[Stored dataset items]
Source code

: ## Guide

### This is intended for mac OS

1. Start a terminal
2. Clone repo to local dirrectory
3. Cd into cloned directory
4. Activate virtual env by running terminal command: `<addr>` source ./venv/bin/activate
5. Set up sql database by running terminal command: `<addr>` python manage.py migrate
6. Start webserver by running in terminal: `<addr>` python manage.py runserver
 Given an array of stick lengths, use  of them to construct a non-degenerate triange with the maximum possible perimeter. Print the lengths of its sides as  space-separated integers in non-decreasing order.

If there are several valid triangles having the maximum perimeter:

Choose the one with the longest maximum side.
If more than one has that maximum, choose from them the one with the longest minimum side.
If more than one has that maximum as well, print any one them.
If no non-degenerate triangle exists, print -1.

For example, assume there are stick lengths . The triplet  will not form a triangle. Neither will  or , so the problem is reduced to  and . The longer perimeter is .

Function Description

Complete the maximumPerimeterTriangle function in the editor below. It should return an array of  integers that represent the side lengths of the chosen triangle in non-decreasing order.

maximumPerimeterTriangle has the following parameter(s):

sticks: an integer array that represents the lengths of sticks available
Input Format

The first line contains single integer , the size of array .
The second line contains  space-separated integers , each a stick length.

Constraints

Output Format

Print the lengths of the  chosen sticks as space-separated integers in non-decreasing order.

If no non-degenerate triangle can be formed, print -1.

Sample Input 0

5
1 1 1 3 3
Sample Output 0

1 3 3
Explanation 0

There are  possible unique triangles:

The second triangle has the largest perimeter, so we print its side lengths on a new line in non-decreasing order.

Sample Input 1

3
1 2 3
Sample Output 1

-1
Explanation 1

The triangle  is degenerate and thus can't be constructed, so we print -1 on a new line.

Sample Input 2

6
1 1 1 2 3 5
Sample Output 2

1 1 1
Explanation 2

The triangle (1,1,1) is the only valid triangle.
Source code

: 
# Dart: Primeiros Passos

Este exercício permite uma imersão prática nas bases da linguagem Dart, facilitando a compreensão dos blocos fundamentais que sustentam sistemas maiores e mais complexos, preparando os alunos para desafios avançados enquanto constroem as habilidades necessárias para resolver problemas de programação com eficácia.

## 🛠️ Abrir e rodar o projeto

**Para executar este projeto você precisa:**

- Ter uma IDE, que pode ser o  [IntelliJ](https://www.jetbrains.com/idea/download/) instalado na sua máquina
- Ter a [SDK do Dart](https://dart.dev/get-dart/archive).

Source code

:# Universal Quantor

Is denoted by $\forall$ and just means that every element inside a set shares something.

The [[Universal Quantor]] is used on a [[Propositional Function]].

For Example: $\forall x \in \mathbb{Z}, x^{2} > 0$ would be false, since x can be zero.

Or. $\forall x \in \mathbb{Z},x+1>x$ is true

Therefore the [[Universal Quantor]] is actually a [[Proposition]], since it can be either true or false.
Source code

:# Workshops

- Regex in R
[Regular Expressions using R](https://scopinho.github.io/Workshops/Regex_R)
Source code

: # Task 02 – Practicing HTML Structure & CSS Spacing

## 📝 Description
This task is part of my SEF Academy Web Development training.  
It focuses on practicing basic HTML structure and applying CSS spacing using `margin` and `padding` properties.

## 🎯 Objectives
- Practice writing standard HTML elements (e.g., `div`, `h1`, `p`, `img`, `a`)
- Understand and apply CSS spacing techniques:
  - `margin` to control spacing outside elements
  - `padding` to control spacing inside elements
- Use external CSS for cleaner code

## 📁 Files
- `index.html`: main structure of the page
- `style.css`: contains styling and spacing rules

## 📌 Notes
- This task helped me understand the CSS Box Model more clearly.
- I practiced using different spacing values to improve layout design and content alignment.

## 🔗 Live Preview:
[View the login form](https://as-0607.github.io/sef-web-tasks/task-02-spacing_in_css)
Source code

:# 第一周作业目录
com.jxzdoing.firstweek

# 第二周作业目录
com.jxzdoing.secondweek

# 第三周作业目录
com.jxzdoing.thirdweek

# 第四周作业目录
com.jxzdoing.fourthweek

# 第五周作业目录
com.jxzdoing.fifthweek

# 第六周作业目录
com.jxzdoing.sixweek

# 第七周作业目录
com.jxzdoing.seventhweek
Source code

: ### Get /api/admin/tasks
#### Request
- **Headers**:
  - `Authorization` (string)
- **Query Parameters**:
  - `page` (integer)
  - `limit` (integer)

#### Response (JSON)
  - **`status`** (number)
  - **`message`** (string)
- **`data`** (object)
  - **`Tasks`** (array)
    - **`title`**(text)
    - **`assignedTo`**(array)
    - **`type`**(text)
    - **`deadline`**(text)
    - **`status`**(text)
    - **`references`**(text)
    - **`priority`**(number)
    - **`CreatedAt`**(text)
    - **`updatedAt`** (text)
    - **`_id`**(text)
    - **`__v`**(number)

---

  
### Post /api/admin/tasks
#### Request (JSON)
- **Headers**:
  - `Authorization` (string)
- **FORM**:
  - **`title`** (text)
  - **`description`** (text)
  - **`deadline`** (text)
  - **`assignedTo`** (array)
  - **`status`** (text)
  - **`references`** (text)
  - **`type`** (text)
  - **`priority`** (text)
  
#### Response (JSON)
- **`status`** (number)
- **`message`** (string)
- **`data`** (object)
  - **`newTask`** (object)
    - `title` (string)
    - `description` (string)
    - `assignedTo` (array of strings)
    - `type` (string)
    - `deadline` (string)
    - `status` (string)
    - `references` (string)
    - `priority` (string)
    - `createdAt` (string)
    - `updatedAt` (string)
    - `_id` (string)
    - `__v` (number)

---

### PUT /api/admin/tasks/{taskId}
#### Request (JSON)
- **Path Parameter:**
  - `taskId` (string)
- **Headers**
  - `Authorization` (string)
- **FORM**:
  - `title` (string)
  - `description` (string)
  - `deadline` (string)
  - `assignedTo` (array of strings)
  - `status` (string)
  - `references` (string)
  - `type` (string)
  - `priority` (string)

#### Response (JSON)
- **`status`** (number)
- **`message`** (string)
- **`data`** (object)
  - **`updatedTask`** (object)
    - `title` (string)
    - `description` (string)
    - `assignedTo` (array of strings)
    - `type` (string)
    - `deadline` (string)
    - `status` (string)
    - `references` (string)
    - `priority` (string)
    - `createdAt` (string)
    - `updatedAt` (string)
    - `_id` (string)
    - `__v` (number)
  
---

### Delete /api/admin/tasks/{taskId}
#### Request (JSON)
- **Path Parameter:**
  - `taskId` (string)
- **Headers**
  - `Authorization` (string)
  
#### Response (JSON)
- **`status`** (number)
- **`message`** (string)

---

WHAT TO PRODUCE:
Write out exactly the lines above between the line with "3. Cd into cloned directory" and the line with "If there are", inclusive, and nothing beyond them.

RESPONSE TO THIS EXERCISE:
3. Cd into cloned directory
4. Activate virtual env by running terminal command: `<addr>` source ./venv/bin/activate
5. Set up sql database by running terminal command: `<addr>` python manage.py migrate
6. Start webserver by running in terminal: `<addr>` python manage.py runserver
 Given an array of stick lengths, use  of them to construct a non-degenerate triange with the maximum possible perimeter. Print the lengths of its sides as  space-separated integers in non-decreasing order.

If there are several valid triangles having the maximum perimeter:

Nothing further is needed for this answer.